As for Kane, do you see anything redeeming about what he does for 90 minutes each game? Yes he had a nice goal last week and an even better assist. The one header went straight at Fabianski. He was slow to crosses, poor in possession, asleep on the goal. He doesn’t have the spark that so often characterised his play for the last six years. If one of our forwards is going to create something special, I believe it much more likely to be Son—he was the one that got a ball to Lucas in the first half fighting off two defenders, who made a burst down the right that probably should have resulted in a goal. Kane simply doesn’t deliver reliably anymore. Whether that is in his head, his heart, or whether he is simply becoming late Robin Van Persie or Wayne Rooney before our very eyes, I can’t say. I just wish Levy had pulled the trigger—or, sadly, maybe City didn’t really want him that much anyway.

As for the rest, Romero and Dier played well on defence—and each made a few poor passes but when you are playing long ball and hope, that will happen. Emerson does not seem to have the ability to go forward. Reguilon’s giveaway led to the possession that created a corner and the goal—he had a few poor crosses as well. But they weren’t our main problem. Nor were the midfield—Hojbjerg v Rice was worth the price of admission—I thought both played well, as did Skipp in the main. Tanguy was at least attempting to create—his pass to Son in the first half deserved a better outcome. But he is not Eriksen—he is primarily a player on the ground—and with the Hammers utterly clogging the middle of the pitch, he was going to be limited.

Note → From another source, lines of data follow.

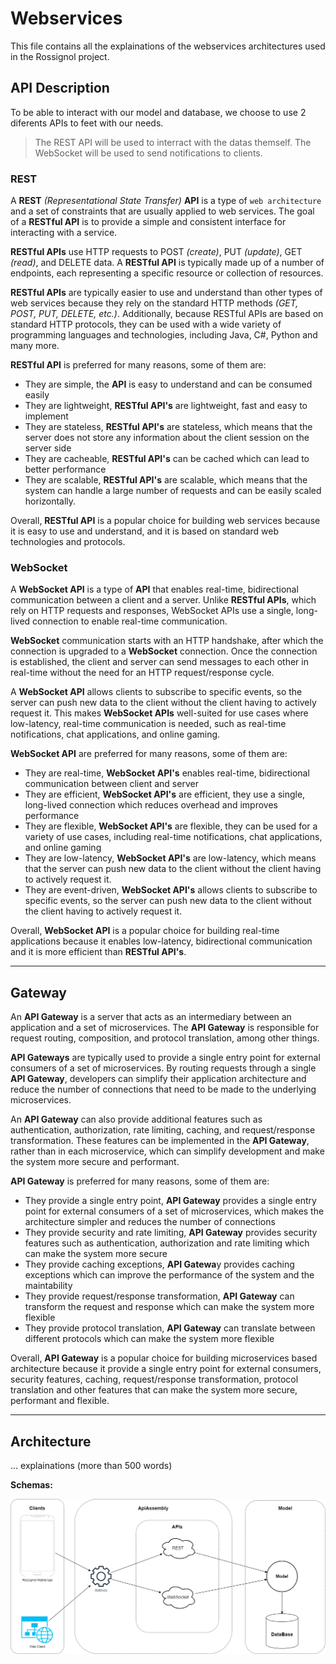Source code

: # Webservices

This file contains all the explainations of the webservices architectures used in the Rossignol project.

## API Description

To be able to interact with our model and database, we choose to use 2 diferents APIs to feet with our needs.
> The REST API will be used to interract with the datas themself.
> The WebSocket will be used to send notifications to clients.

### REST

A **REST** *(Representational State Transfer)* **API** is a type of `web architecture` and a set of constraints that are usually applied to web services. The goal of a **RESTful API** is to provide a simple and consistent interface for interacting with a service.

**RESTful APIs** use HTTP requests to POST *(create)*, PUT *(update)*, GET *(read)*, and DELETE data. A **RESTful API** is typically made up of a number of endpoints, each representing a specific resource or collection of resources.

**RESTful APIs** are typically easier to use and understand than other types of web services because they rely on the standard HTTP methods *(GET, POST, PUT, DELETE, etc.)*. Additionally, because RESTful APIs are based on standard HTTP protocols, they can be used with a wide variety of programming languages and technologies, including Java, C#, Python and many more.

**RESTful API** is preferred for many reasons, some of them are:

- They are simple, the **API** is easy to understand and can be consumed easily
- They are lightweight, **RESTful API's** are lightweight, fast and easy to implement
- They are stateless, **RESTful API's** are stateless, which means that the server does not store any information about the client session on the server side
- They are cacheable, **RESTful API's** can be cached which can lead to better performance
- They are scalable, **RESTful API's** are scalable, which means that the system can handle a large number of requests and can be easily scaled horizontally.

Overall, **RESTful API** is a popular choice for building web services because it is easy to use and understand, and it is based on standard web technologies and protocols.

### WebSocket

A **WebSocket API** is a type of **API** that enables real-time, bidirectional communication between a client and a server. Unlike **RESTful APIs**, which rely on HTTP requests and responses, WebSocket APIs use a single, long-lived connection to enable real-time communication.

**WebSocket** communication starts with an HTTP handshake, after which the connection is upgraded to a **WebSocket** connection. Once the connection is established, the client and server can send messages to each other in real-time without the need for an HTTP request/response cycle.

A **WebSocket API** allows clients to subscribe to specific events, so the server can push new data to the client without the client having to actively request it. This makes **WebSocket APIs** well-suited for use cases where low-latency, real-time communication is needed, such as real-time notifications, chat applications, and online gaming.

**WebSocket API** are preferred for many reasons, some of them are:

- They are real-time, **WebSocket API's** enables real-time, bidirectional communication between client and server
- They are efficient, **WebSocket API's** are efficient, they use a single, long-lived connection which reduces overhead and improves performance
- They are flexible, **WebSocket API's** are flexible, they can be used for a variety of use cases, including real-time notifications, chat applications, and online gaming
- They are low-latency, **WebSocket API's** are low-latency, which means that the server can push new data to the client without the client having to actively request it.
- They are event-driven, **WebSocket API's** allows clients to subscribe to specific events, so the server can push new data to the client without the client having to actively request it.

Overall, **WebSocket API** is a popular choice for building real-time applications because it enables low-latency, bidirectional communication and it is more efficient than **RESTful API's**.

---
## Gateway

An **API Gateway** is a server that acts as an intermediary between an application and a set of microservices. The **API Gateway** is responsible for request routing, composition, and protocol translation, among other things.

**API Gateways** are typically used to provide a single entry point for external consumers of a set of microservices. By routing requests through a single **API Gateway**, developers can simplify their application architecture and reduce the number of connections that need to be made to the underlying microservices.

An **API Gateway** can also provide additional features such as authentication, authorization, rate limiting, caching, and request/response transformation. These features can be implemented in the **API Gateway**, rather than in each microservice, which can simplify development and make the system more secure and performant.

**API Gateway** is preferred for many reasons, some of them are:

- They provide a single entry point, **API Gateway** provides a single entry point for external consumers of a set of microservices, which makes the architecture simpler and reduces the number of connections
- They provide security and rate limiting, **API Gateway** provides security features such as authentication, authorization and rate limiting which can make the system more secure
- They provide caching exceptions, **API Gatewa**y provides caching exceptions which can improve the performance of the system and the maintability
- They provide request/response transformation, **API Gateway** can transform the request and response which can make the system more flexible
- They provide protocol translation, **API Gateway** can translate between different protocols which can make the system more flexible

Overall, **API Gateway** is a popular choice for building microservices based architecture because it provide a single entry point for external consumers, security features, caching, request/response transformation, protocol translation and other features that can make the system more secure, performant and flexible.

---
## Architecture

... explainations (more than 500 words)

**Schemas:**

![](./src/Architecture.drawio.png)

We needed to work the flanks more effectively and that simply didn’t happen. Son had moments—Lucas was typical Lucas—which brings me back to Kane. He went 1 v 4 once when there was a passing option available. Worryingly, he lost possession more than he used to—never got a shot away, and misplaced the one header chance he got just before halftime. And is he the leader that might bring this team to punch above their weight? The way Antonio seems to be?

I think we know the answer. This is going to be a long season. Nuno rested this lot, and they weren’t good enough. Not bad, mind you. Just average. That’s who Spurs are. We need new talent. Unfortunately, the player who could have yielded such talent is still here. Unhappy. Unproductive. Unloved.